I found the comments on this blog post really interesting. The complicated stuff around losing and keeping weight off, what is the best way to eat, etc, is endlessly interesting to me. I know part of my journey this time is learning what my body likes and can handle. What is optimum, and what is livable...  It's gotta be lifelong, and while some scoff at eating in a way NOW while losing that is livable for life, I think it's a rational way to proceed. I have to diet forever. It's just how it is. I want it to be enjoyable and nutritious, but not...obsessive. That's the path I am trying to forge...so far, so good. But since "pride goeth before a fall", I keep my eyes and ears and heart and mind open to new information and science and psychology and want to be a learner. Learn what's the latest, but adapt it to what "I" need to make it work.

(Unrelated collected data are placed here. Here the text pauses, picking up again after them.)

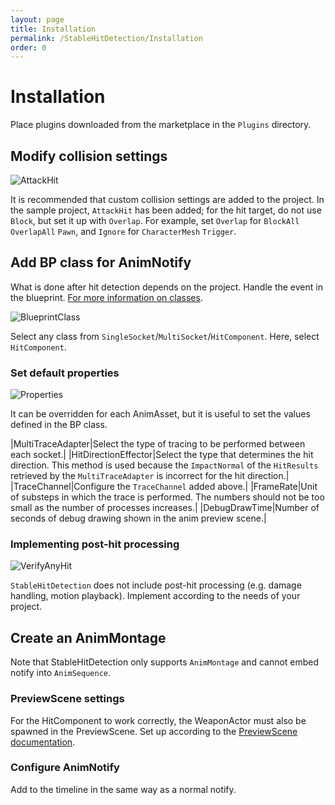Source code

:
 ```yaml
---
layout: page
title: Installation
permalink: /StableHitDetection/Installation
order: 0
---
```


# Installation

Place plugins downloaded from the marketplace in the `Plugins` directory.

## Modify collision settings
![AttackHit](/assets/img/4f61e75e-36cd-d919-3de9-496ae2240824.png)

It is recommended that custom collision settings are added to the project.
In the sample project, `AttackHit` has been added; for the hit target, do not use `Block`, but set it up with `Overlap`.
For example, set `Overlap` for `BlockAll` `OverlapAll` `Pawn`, and `Ignore` for `CharacterMesh` `Trigger`.

## Add BP class for AnimNotify
What is done after hit detection depends on the project. Handle the event in the blueprint. [For more information on classes](/StableHitDetection/HitDetectionNotify).

![BlueprintClass](/assets/img/ccd580d6-add6-c0df-1db8-c8fe9c4638de.png)

Select any class from `SingleSocket`/`MultiSocket`/`HitComponent`. Here, select `HitComponent`.

### Set default properties
![Properties](/assets/img/9d608de7-46c9-c413-b0ed-20401a798579.png)

It can be overridden for each AnimAsset, but it is useful to set the values defined in the BP class.

|MultiTraceAdapter|Select the type of tracing to be performed between each socket.|
|HitDirectionEffector|Select the type that determines the hit direction. This method is used because the `ImpactNormal` of the `HitResults` retrieved by the `MultiTraceAdapter` is incorrect for the hit direction.|
|TraceChannel|Configure the `TraceChannel` added above.|
|FrameRate|Unit of substeps in which the trace is performed. The numbers should not be too small as the number of processes increases.|
|DebugDrawTime|Number of seconds of debug drawing shown in the anim preview scene.|

### Implementing post-hit processing
![VerifyAnyHit](/assets/img/bbe07310-f66c-d158-7b9a-ca7e15e69004.png)

`StableHitDetection` does not include post-hit processing (e.g. damage handling, motion playback). Implement according to the needs of your project.

## Create an AnimMontage
Note that StableHitDetection only supports `AnimMontage` and cannot embed notify into `AnimSequence`.

### PreviewScene settings
For the HitComponent to work correctly, the WeaponActor must also be spawned in the PreviewScene. Set up according to the [PreviewScene documentation](/StableHitDetection/PreviewScene).

### Configure AnimNotify
Add to the timeline in the same way as a normal notify.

I'm not panicking. I'm not anxiety-ridden (as I normally would be). Death puts other changes in a huge new perspective, a different context.

Anyway, I called hubby and asked if he'd be home in time to walk. Answer: yes.

Restarting old habits.

And...

New starts for new habits.

Today: A new day. "I will rejoice and be glad in it"...as much as I can.

Be well.

Thursday, July 28, 2011

Update: on grief, exercise (not), stress eating (not), and what I've come to learn at this point in my journey...with apologies, too

Sorry to have just not been able to blog--or keep up with emails for that matter lately. We have our last evening of prayers (the novena of prayers) tonight. Tomorrow, I take a rest day from driving!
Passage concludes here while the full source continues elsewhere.